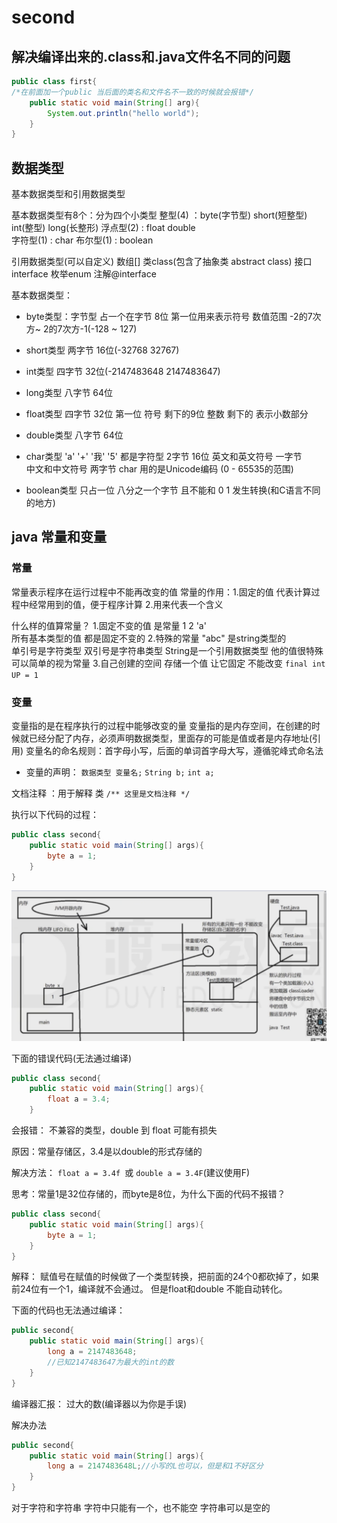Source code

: # second

## 解决编译出来的.class和.java文件名不同的问题

```java
public class first{
/*在前面加一个public 当后面的类名和文件名不一致的时候就会报错*/
    public static void main(String[] arg){
        System.out.println("hello world");
    }
}
```

## 数据类型

基本数据类型和引用数据类型

基本数据类型有8个：分为四个小类型
    整型(4) ：byte(字节型) short(短整型)  int(整型) long(长整形)
    浮点型(2) : float double    
    字符型(1) : char
    布尔型(1) : boolean

引用数据类型(可以自定义)
    数组[]  类class(包含了抽象类 abstract class) 接口 interface  枚举enum  注解@interface

基本数据类型：
- byte类型：字节型  占一个在字节 8位
    第一位用来表示符号  数值范围 -2的7次方~ 2的7次方-1(-128 ~ 127)
- short类型 两字节  16位(-32768  32767)
- int类型  四字节  32位(-2147483648 2147483647)
- long类型  八字节  64位

- float类型 四字节  32位  第一位 符号  剩下的9位  整数  剩下的 表示小数部分
- double类型 八字节 64位

- char类型  'a' '+' '我' '5'  都是字符型  2字节  16位
    英文和英文符号 一字节  
    中文和中文符号  两字节  char  用的是Unicode编码 (0 - 65535的范围) 

- boolean类型 只占一位  八分之一个字节 且不能和 0 1 发生转换(和C语言不同的地方)


## java 常量和变量

### 常量

常量表示程序在运行过程中不能再改变的值
常量的作用：1.固定的值 代表计算过程中经常用到的值，便于程序计算 2.用来代表一个含义

什么样的值算常量？
1.固定不变的值 是常量  1 2 'a'  
    所有基本类型的值 都是固定不变的
2.特殊的常量  "abc"  是string类型的  
    单引号是字符类型  双引号是字符串类型
    String是一个引用数据类型  他的值很特殊  可以简单的视为常量
3.自己创建的空间  存储一个值  让它固定 不能改变
    ```final int UP = 1```


###  变量

变量指的是在程序执行的过程中能够改变的量
变量指的是内存空间，在创建的时候就已经分配了内存，必须声明数据类型，里面存的可能是值或者是内存地址(引用)
变量名的命名规则：首字母小写，后面的单词首字母大写，遵循驼峰式命名法

- 变量的声明：
    ```数据类型 变量名;``` 
    ```String b;```
    ```int a;```

文档注释 ：用于解释 类   ```/** 这里是文档注释 */```

执行以下代码的过程：

```java
public class second{
    public static void main(String[] args){
        byte a = 1;
    }
}
```

![源码编译过程](../image/1.png)

下面的错误代码(无法通过编译)


```java
public class second{
    public static void main(String[] args){
        float a = 3.4;
    }
```

会报错： 不兼容的类型，double 到 float 可能有损失

原因：常量存储区，3.4是以double的形式存储的

解决方法： 
```float a = 3.4f ```或 ```double a = 3.4F```(建议使用F)

思考：常量1是32位存储的，而byte是8位，为什么下面的代码不报错？

```java
public class second{
    public static void main(String[] args){
        byte a = 1;
    }
}
```

解释： 赋值号在赋值的时候做了一个类型转换，把前面的24个0都砍掉了，如果前24位有一个1，编译就不会通过。
        但是float和double 不能自动转化。

下面的代码也无法通过编译：

```java
public second{
    public static void main(String[] args){
        long a = 2147483648;
        //已知2147483647为最大的int的数
    }
}
```

编译器汇报： 过大的数(编译器以为你是手误)

解决办法

```java
public second{
    public static void main(String[] args){
        long a = 2147483648L;//小写的L也可以，但是和1不好区分
    }
}
```

对于字符和字符串  字符中只能有一个，也不能空    字符串可以是空的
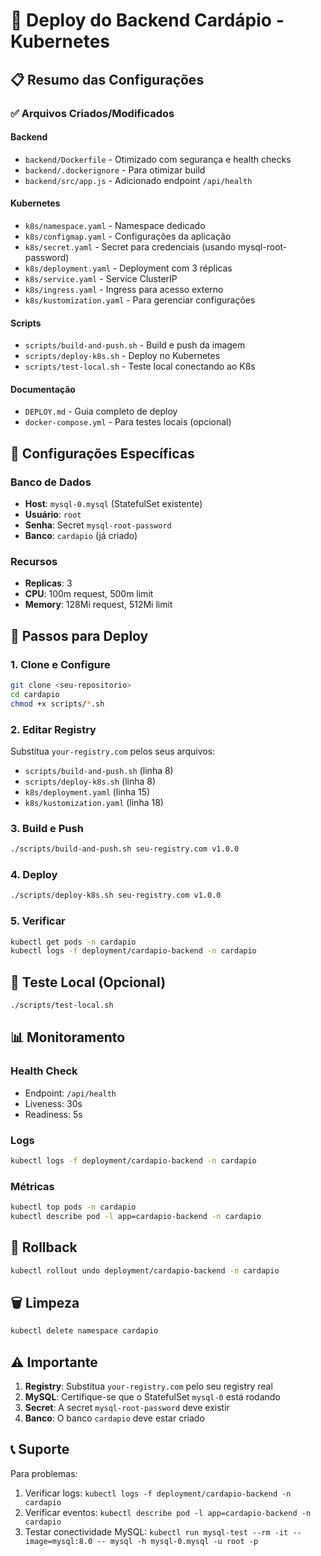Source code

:# 🚀 Deploy do Backend Cardápio - Kubernetes

## 📋 Resumo das Configurações

### ✅ Arquivos Criados/Modificados

#### Backend
- `backend/Dockerfile` - Otimizado com segurança e health checks
- `backend/.dockerignore` - Para otimizar build
- `backend/src/app.js` - Adicionado endpoint `/api/health`

#### Kubernetes
- `k8s/namespace.yaml` - Namespace dedicado
- `k8s/configmap.yaml` - Configurações da aplicação
- `k8s/secret.yaml` - Secret para credenciais (usando mysql-root-password)
- `k8s/deployment.yaml` - Deployment com 3 réplicas
- `k8s/service.yaml` - Service ClusterIP
- `k8s/ingress.yaml` - Ingress para acesso externo
- `k8s/kustomization.yaml` - Para gerenciar configurações

#### Scripts
- `scripts/build-and-push.sh` - Build e push da imagem
- `scripts/deploy-k8s.sh` - Deploy no Kubernetes
- `scripts/test-local.sh` - Teste local conectando ao K8s

#### Documentação
- `DEPLOY.md` - Guia completo de deploy
- `docker-compose.yml` - Para testes locais (opcional)

## 🔧 Configurações Específicas

### Banco de Dados
- **Host**: `mysql-0.mysql` (StatefulSet existente)
- **Usuário**: `root`
- **Senha**: Secret `mysql-root-password`
- **Banco**: `cardapio` (já criado)

### Recursos
- **Replicas**: 3
- **CPU**: 100m request, 500m limit
- **Memory**: 128Mi request, 512Mi limit

## 🚀 Passos para Deploy

### 1. Clone e Configure
```bash
git clone <seu-repositorio>
cd cardapio
chmod +x scripts/*.sh
```

### 2. Editar Registry
Substitua `your-registry.com` pelos seus arquivos:
- `scripts/build-and-push.sh` (linha 8)
- `scripts/deploy-k8s.sh` (linha 8)
- `k8s/deployment.yaml` (linha 15)
- `k8s/kustomization.yaml` (linha 18)

### 3. Build e Push
```bash
./scripts/build-and-push.sh seu-registry.com v1.0.0
```

### 4. Deploy
```bash
./scripts/deploy-k8s.sh seu-registry.com v1.0.0
```

### 5. Verificar
```bash
kubectl get pods -n cardapio
kubectl logs -f deployment/cardapio-backend -n cardapio
```

## 🧪 Teste Local (Opcional)
```bash
./scripts/test-local.sh
```

## 📊 Monitoramento

### Health Check
- Endpoint: `/api/health`
- Liveness: 30s
- Readiness: 5s

### Logs
```bash
kubectl logs -f deployment/cardapio-backend -n cardapio
```

### Métricas
```bash
kubectl top pods -n cardapio
kubectl describe pod -l app=cardapio-backend -n cardapio
```

## 🔄 Rollback
```bash
kubectl rollout undo deployment/cardapio-backend -n cardapio
```

## 🗑️ Limpeza
```bash
kubectl delete namespace cardapio
```

## ⚠️ Importante

1. **Registry**: Substitua `your-registry.com` pelo seu registry real
2. **MySQL**: Certifique-se que o StatefulSet `mysql-0` está rodando
3. **Secret**: A secret `mysql-root-password` deve existir
4. **Banco**: O banco `cardapio` deve estar criado

## 📞 Suporte

Para problemas:
1. Verificar logs: `kubectl logs -f deployment/cardapio-backend -n cardapio`
2. Verificar eventos: `kubectl describe pod -l app=cardapio-backend -n cardapio`
3. Testar conectividade MySQL: `kubectl run mysql-test --rm -it --image=mysql:8.0 -- mysql -h mysql-0.mysql -u root -p`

■ **TASK DESCRIPTION**: Print the records verbatim, without pictures.

■ **YOUR RESPONSE**:
Source code

: # second

## 解决编译出来的.class和.java文件名不同的问题

```java
public class first{
/*在前面加一个public 当后面的类名和文件名不一致的时候就会报错*/
    public static void main(String[] arg){
        System.out.println("hello world");
    }
}
```

## 数据类型

基本数据类型和引用数据类型

基本数据类型有8个：分为四个小类型
    整型(4) ：byte(字节型) short(短整型)  int(整型) long(长整形)
    浮点型(2) : float double    
    字符型(1) : char
    布尔型(1) : boolean

引用数据类型(可以自定义)
    数组[]  类class(包含了抽象类 abstract class) 接口 interface  枚举enum  注解@interface

基本数据类型：
- byte类型：字节型  占一个在字节 8位
    第一位用来表示符号  数值范围 -2的7次方~ 2的7次方-1(-128 ~ 127)
- short类型 两字节  16位(-32768  32767)
- int类型  四字节  32位(-2147483648 2147483647)
- long类型  八字节  64位

- float类型 四字节  32位  第一位 符号  剩下的9位  整数  剩下的 表示小数部分
- double类型 八字节 64位

- char类型  'a' '+' '我' '5'  都是字符型  2字节  16位
    英文和英文符号 一字节  
    中文和中文符号  两字节  char  用的是Unicode编码 (0 - 65535的范围) 

- boolean类型 只占一位  八分之一个字节 且不能和 0 1 发生转换(和C语言不同的地方)


## java 常量和变量

### 常量

常量表示程序在运行过程中不能再改变的值
常量的作用：1.固定的值 代表计算过程中经常用到的值，便于程序计算 2.用来代表一个含义

什么样的值算常量？
1.固定不变的值 是常量  1 2 'a'  
    所有基本类型的值 都是固定不变的
2.特殊的常量  "abc"  是string类型的  
    单引号是字符类型  双引号是字符串类型
    String是一个引用数据类型  他的值很特殊  可以简单的视为常量
3.自己创建的空间  存储一个值  让它固定 不能改变
    ```final int UP = 1```


###  变量

变量指的是在程序执行的过程中能够改变的量
变量指的是内存空间，在创建的时候就已经分配了内存，必须声明数据类型，里面存的可能是值或者是内存地址(引用)
变量名的命名规则：首字母小写，后面的单词首字母大写，遵循驼峰式命名法

- 变量的声明：
    ```数据类型 变量名;``` 
    ```String b;```
    ```int a;```

文档注释 ：用于解释 类   ```/** 这里是文档注释 */```

执行以下代码的过程：

```java
public class second{
    public static void main(String[] args){
        byte a = 1;
    }
}
```

![源码编译过程](../image/1.png)

下面的错误代码(无法通过编译)


```java
public class second{
    public static void main(String[] args){
        float a = 3.4;
    }
```

会报错： 不兼容的类型，double 到 float 可能有损失

原因：常量存储区，3.4是以double的形式存储的

解决方法： 
```float a = 3.4f ```或 ```double a = 3.4F```(建议使用F)

思考：常量1是32位存储的，而byte是8位，为什么下面的代码不报错？

```java
public class second{
    public static void main(String[] args){
        byte a = 1;
    }
}
```

解释： 赋值号在赋值的时候做了一个类型转换，把前面的24个0都砍掉了，如果前24位有一个1，编译就不会通过。
        但是float和double 不能自动转化。

下面的代码也无法通过编译：

```java
public second{
    public static void main(String[] args){
        long a = 2147483648;
        //已知2147483647为最大的int的数
    }
}
```

编译器汇报： 过大的数(编译器以为你是手误)

解决办法

```java
public second{
    public static void main(String[] args){
        long a = 2147483648L;//小写的L也可以，但是和1不好区分
    }
}
```

对于字符和字符串  字符中只能有一个，也不能空    字符串可以是空的
Source code

:# 🚀 Deploy do Backend Cardápio - Kubernetes

## 📋 Resumo das Configurações

### ✅ Arquivos Criados/Modificados

#### Backend
- `backend/Dockerfile` - Otimizado com segurança e health checks
- `backend/.dockerignore` - Para otimizar build
- `backend/src/app.js` - Adicionado endpoint `/api/health`

#### Kubernetes
- `k8s/namespace.yaml` - Namespace dedicado
- `k8s/configmap.yaml` - Configurações da aplicação
- `k8s/secret.yaml` - Secret para credenciais (usando mysql-root-password)
- `k8s/deployment.yaml` - Deployment com 3 réplicas
- `k8s/service.yaml` - Service ClusterIP
- `k8s/ingress.yaml` - Ingress para acesso externo
- `k8s/kustomization.yaml` - Para gerenciar configurações

#### Scripts
- `scripts/build-and-push.sh` - Build e push da imagem
- `scripts/deploy-k8s.sh` - Deploy no Kubernetes
- `scripts/test-local.sh` - Teste local conectando ao K8s

#### Documentação
- `DEPLOY.md` - Guia completo de deploy
- `docker-compose.yml` - Para testes locais (opcional)

## 🔧 Configurações Específicas

### Banco de Dados
- **Host**: `mysql-0.mysql` (StatefulSet existente)
- **Usuário**: `root`
- **Senha**: Secret `mysql-root-password`
- **Banco**: `cardapio` (já criado)

### Recursos
- **Replicas**: 3
- **CPU**: 100m request, 500m limit
- **Memory**: 128Mi request, 512Mi limit

## 🚀 Passos para Deploy

### 1. Clone e Configure
```bash
git clone <seu-repositorio>
cd cardapio
chmod +x scripts/*.sh
```

### 2. Editar Registry
Substitua `your-registry.com` pelos seus arquivos:
- `scripts/build-and-push.sh` (linha 8)
- `scripts/deploy-k8s.sh` (linha 8)
- `k8s/deployment.yaml` (linha 15)
- `k8s/kustomization.yaml` (linha 18)

### 3. Build e Push
```bash
./scripts/build-and-push.sh seu-registry.com v1.0.0
```

### 4. Deploy
```bash
./scripts/deploy-k8s.sh seu-registry.com v1.0.0
```

### 5. Verificar
```bash
kubectl get pods -n cardapio
kubectl logs -f deployment/cardapio-backend -n cardapio
```

## 🧪 Teste Local (Opcional)
```bash
./scripts/test-local.sh
```

## 📊 Monitoramento

### Health Check
- Endpoint: `/api/health`
- Liveness: 30s
- Readiness: 5s

### Logs
```bash
kubectl logs -f deployment/cardapio-backend -n cardapio
```

### Métricas
```bash
kubectl top pods -n cardapio
kubectl describe pod -l app=cardapio-backend -n cardapio
```

## 🔄 Rollback
```bash
kubectl rollout undo deployment/cardapio-backend -n cardapio
```

## 🗑️ Limpeza
```bash
kubectl delete namespace cardapio
```

## ⚠️ Importante

1. **Registry**: Substitua `your-registry.com` pelo seu registry real
2. **MySQL**: Certifique-se que o StatefulSet `mysql-0` está rodando
3. **Secret**: A secret `mysql-root-password` deve existir
4. **Banco**: O banco `cardapio` deve estar criado

## 📞 Suporte

Para problemas:
1. Verificar logs: `kubectl logs -f deployment/cardapio-backend -n cardapio`
2. Verificar eventos: `kubectl describe pod -l app=cardapio-backend -n cardapio`
3. Testar conectividade MySQL: `kubectl run mysql-test --rm -it --image=mysql:8.0 -- mysql -h mysql-0.mysql -u root -p`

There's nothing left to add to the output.